A high-performance Binance market data mirror written in Rust, using chunked WebSocket ingestion and memory-mapped ring buffers for near-zero-latency local storage. Includes a Python layer for real-time validation and metric visualization.
The Consolidator continuously subscribes to Binance’s WebSocket feeds (bookTicker + trade), groups symbols into chunks, and writes incoming data to pre-allocated .meta and .data ring files.
This architecture allows persistent storage and replay of tick-level market data without relying on databases or message queues.
Key features:
- Chunked async WebSocket ingestion (scalable to thousands of symbols)
- Memory-mapped ring storage (
memmap2), constant write latency - Preallocation via
posix_fallocate()(no sparse file issues) - Per-second metrics logging to
metrics.csv - Python utilities for WS comparison, CSV export, and visualization
[ Binance WS ] ─▶ [ Ingest Threads ] ─▶ [ Chunk Writer (mmap) ] │ ├── Metrics Aggregator (Rust → CSV) └── Python Comparator (WS vs Mmap)

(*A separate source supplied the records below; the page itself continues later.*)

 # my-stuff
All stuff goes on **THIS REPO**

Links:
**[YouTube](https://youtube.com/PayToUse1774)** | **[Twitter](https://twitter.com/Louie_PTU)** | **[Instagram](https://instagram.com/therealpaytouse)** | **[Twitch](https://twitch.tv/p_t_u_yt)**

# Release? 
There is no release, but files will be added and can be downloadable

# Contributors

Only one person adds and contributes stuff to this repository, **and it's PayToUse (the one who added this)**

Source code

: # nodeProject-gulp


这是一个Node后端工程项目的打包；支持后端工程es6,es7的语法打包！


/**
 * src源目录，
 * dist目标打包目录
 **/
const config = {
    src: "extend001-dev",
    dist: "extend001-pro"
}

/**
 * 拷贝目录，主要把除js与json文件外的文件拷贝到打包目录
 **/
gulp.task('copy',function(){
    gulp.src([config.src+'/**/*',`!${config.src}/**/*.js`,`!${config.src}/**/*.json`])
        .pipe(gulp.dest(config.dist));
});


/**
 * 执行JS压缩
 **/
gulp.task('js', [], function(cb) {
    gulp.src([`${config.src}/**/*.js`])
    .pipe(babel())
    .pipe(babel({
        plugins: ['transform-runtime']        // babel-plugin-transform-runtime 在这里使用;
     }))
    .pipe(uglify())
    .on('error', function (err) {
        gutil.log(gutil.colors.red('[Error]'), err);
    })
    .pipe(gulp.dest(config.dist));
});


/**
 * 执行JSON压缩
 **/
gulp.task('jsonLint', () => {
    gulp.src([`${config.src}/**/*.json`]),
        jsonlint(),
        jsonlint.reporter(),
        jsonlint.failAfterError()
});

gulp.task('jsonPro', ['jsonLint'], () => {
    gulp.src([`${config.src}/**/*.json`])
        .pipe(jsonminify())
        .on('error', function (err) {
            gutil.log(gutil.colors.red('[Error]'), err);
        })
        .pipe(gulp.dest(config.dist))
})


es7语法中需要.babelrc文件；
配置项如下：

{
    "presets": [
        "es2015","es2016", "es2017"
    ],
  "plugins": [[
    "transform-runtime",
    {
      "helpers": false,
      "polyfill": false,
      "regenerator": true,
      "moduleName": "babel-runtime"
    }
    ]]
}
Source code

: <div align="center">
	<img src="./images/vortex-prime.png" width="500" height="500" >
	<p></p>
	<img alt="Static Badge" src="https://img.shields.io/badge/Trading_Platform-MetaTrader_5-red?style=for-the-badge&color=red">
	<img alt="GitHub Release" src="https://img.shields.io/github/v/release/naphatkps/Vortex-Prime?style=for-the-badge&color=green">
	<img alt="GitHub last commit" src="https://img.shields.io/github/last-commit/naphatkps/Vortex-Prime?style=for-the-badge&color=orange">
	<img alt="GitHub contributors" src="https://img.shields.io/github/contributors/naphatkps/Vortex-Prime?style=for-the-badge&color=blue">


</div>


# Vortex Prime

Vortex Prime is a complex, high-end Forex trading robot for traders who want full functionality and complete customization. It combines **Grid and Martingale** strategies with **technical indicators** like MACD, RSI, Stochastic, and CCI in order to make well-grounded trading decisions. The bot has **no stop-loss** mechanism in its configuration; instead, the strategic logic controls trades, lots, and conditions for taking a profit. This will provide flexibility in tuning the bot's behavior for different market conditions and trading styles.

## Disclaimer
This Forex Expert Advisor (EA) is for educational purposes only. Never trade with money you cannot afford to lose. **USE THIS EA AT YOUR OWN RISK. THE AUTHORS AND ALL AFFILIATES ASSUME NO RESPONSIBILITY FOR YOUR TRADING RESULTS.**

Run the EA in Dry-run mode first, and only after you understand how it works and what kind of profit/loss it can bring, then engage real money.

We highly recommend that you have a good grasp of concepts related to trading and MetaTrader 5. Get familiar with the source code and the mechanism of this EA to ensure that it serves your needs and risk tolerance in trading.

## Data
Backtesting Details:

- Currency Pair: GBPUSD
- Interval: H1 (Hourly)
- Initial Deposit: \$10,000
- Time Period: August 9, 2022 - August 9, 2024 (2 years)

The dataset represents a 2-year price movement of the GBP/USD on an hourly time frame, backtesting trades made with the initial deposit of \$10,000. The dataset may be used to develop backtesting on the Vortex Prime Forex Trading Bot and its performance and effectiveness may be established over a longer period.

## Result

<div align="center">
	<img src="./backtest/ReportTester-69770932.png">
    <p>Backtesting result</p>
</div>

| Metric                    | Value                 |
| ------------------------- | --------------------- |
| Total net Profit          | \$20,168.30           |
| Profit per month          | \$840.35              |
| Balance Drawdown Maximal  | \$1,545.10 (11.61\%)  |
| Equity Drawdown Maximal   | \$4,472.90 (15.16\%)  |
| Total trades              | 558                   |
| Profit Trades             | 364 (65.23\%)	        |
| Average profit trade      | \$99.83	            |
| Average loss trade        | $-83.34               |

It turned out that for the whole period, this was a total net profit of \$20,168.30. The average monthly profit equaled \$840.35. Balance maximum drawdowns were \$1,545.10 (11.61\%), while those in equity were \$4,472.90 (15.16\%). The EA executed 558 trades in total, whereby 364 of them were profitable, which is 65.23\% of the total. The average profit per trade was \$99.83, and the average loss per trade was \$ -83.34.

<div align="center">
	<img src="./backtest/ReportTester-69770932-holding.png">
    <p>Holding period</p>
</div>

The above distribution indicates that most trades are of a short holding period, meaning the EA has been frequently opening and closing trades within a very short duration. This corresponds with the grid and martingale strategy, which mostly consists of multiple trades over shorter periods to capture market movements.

Each chunk handles up to 400 symbols and writes snapshots/trades to:
rings/binance_book_chunkN.meta rings/binance_book_chunkN.data rings/binance_trade_chunkN.meta rings/binance_trade_chunkN.data
| Metric | Value |
|---|---|
| Symbol | ETHUSDT |
| Total rows | 37,962 |
| Matched pairs | 16,476 |
| WS − Mmap offset | ~2 ms |
| MAE | 0.160 USD |
| RMSE | 0.273 USD |
| Median abs diff | 0.06 USD |
| 95th percentile | 0.62 USD |
These values show extremely close alignment between the live WebSocket stream and the local mmap-based consolidation.
Located in ./plots/ETH/
Metrics were recorded over a 40-minute run (metrics.csv) and visualized from ./plot_metrics/.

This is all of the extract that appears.